Please set down the listing exactly, from the first line to the last.

------------------------------------------------------------------------

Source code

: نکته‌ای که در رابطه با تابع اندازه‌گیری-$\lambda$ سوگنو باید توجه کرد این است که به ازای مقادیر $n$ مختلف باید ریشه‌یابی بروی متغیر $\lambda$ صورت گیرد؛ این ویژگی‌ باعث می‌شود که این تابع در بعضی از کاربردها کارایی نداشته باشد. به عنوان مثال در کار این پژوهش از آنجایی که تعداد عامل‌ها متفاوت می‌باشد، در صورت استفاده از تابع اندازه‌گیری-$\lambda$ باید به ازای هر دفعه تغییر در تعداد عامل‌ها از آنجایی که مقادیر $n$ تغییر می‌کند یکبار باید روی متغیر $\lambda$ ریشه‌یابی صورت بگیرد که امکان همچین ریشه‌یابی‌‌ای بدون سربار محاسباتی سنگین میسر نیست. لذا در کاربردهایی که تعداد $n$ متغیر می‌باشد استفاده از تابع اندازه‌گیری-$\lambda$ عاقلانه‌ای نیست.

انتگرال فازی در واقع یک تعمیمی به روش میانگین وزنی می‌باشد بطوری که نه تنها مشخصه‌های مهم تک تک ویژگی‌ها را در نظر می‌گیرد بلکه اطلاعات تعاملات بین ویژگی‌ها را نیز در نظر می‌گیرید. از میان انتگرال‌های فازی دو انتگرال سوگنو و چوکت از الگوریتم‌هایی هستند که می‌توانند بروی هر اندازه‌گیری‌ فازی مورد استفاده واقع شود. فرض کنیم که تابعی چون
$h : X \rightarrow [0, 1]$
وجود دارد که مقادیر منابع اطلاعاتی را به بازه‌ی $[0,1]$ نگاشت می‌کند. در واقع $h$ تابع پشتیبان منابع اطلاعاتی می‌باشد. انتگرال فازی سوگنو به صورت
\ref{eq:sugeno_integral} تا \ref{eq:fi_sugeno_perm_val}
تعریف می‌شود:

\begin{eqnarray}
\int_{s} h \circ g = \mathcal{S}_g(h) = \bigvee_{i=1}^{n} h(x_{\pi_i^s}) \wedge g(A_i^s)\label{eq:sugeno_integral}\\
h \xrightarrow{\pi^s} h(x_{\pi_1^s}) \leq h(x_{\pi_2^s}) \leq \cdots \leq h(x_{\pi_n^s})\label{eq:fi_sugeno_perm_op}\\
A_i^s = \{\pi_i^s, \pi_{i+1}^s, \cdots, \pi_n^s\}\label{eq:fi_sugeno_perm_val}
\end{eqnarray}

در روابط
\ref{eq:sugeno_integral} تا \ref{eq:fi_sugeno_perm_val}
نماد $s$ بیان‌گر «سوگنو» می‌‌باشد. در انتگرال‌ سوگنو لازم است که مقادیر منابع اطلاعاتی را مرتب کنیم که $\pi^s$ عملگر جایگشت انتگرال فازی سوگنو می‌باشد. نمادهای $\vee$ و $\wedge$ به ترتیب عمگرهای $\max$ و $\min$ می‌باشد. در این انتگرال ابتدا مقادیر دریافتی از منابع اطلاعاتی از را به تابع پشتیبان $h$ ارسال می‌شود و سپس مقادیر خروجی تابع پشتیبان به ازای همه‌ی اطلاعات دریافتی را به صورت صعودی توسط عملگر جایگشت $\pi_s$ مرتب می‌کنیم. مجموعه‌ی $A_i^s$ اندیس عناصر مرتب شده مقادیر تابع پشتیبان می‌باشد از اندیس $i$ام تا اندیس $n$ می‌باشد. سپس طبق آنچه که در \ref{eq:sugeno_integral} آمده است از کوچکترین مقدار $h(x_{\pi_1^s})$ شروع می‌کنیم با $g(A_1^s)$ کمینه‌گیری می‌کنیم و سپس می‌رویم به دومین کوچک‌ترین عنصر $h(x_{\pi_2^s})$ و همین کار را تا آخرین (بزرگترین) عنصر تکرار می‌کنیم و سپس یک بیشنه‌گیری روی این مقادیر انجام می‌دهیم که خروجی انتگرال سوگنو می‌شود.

------------------------------------------------------------------------

RESPONSE TO THIS EXERCISE:
Source code

: نکته‌ای که در رابطه با تابع اندازه‌گیری-$\lambda$ سوگنو باید توجه کرد این است که به ازای مقادیر $n$ مختلف باید ریشه‌یابی بروی متغیر $\lambda$ صورت گیرد؛ این ویژگی‌ باعث می‌شود که این تابع در بعضی از کاربردها کارایی نداشته باشد. به عنوان مثال در کار این پژوهش از آنجایی که تعداد عامل‌ها متفاوت می‌باشد، در صورت استفاده از تابع اندازه‌گیری-$\lambda$ باید به ازای هر دفعه تغییر در تعداد عامل‌ها از آنجایی که مقادیر $n$ تغییر می‌کند یکبار باید روی متغیر $\lambda$ ریشه‌یابی صورت بگیرد که امکان همچین ریشه‌یابی‌‌ای بدون سربار محاسباتی سنگین میسر نیست. لذا در کاربردهایی که تعداد $n$ متغیر می‌باشد استفاده از تابع اندازه‌گیری-$\lambda$ عاقلانه‌ای نیست.

انتگرال فازی در واقع یک تعمیمی به روش میانگین وزنی می‌باشد بطوری که نه تنها مشخصه‌های مهم تک تک ویژگی‌ها را در نظر می‌گیرد بلکه اطلاعات تعاملات بین ویژگی‌ها را نیز در نظر می‌گیرید. از میان انتگرال‌های فازی دو انتگرال سوگنو و چوکت از الگوریتم‌هایی هستند که می‌توانند بروی هر اندازه‌گیری‌ فازی مورد استفاده واقع شود. فرض کنیم که تابعی چون
$h : X \rightarrow [0, 1]$
وجود دارد که مقادیر منابع اطلاعاتی را به بازه‌ی $[0,1]$ نگاشت می‌کند. در واقع $h$ تابع پشتیبان منابع اطلاعاتی می‌باشد. انتگرال فازی سوگنو به صورت
\ref{eq:sugeno_integral} تا \ref{eq:fi_sugeno_perm_val}
تعریف می‌شود:

\begin{eqnarray}
\int_{s} h \circ g = \mathcal{S}_g(h) = \bigvee_{i=1}^{n} h(x_{\pi_i^s}) \wedge g(A_i^s)\label{eq:sugeno_integral}\\
h \xrightarrow{\pi^s} h(x_{\pi_1^s}) \leq h(x_{\pi_2^s}) \leq \cdots \leq h(x_{\pi_n^s})\label{eq:fi_sugeno_perm_op}\\
A_i^s = \{\pi_i^s, \pi_{i+1}^s, \cdots, \pi_n^s\}\label{eq:fi_sugeno_perm_val}
\end{eqnarray}

در روابط
\ref{eq:sugeno_integral} تا \ref{eq:fi_sugeno_perm_val}
نماد $s$ بیان‌گر «سوگنو» می‌‌باشد. در انتگرال‌ سوگنو لازم است که مقادیر منابع اطلاعاتی را مرتب کنیم که $\pi^s$ عملگر جایگشت انتگرال فازی سوگنو می‌باشد. نمادهای $\vee$ و $\wedge$ به ترتیب عمگرهای $\max$ و $\min$ می‌باشد. در این انتگرال ابتدا مقادیر دریافتی از منابع اطلاعاتی از را به تابع پشتیبان $h$ ارسال می‌شود و سپس مقادیر خروجی تابع پشتیبان به ازای همه‌ی اطلاعات دریافتی را به صورت صعودی توسط عملگر جایگشت $\pi_s$ مرتب می‌کنیم. مجموعه‌ی $A_i^s$ اندیس عناصر مرتب شده مقادیر تابع پشتیبان می‌باشد از اندیس $i$ام تا اندیس $n$ می‌باشد. سپس طبق آنچه که در \ref{eq:sugeno_integral} آمده است از کوچکترین مقدار $h(x_{\pi_1^s})$ شروع می‌کنیم با $g(A_1^s)$ کمینه‌گیری می‌کنیم و سپس می‌رویم به دومین کوچک‌ترین عنصر $h(x_{\pi_2^s})$ و همین کار را تا آخرین (بزرگترین) عنصر تکرار می‌کنیم و سپس یک بیشنه‌گیری روی این مقادیر انجام می‌دهیم که خروجی انتگرال سوگنو می‌شود.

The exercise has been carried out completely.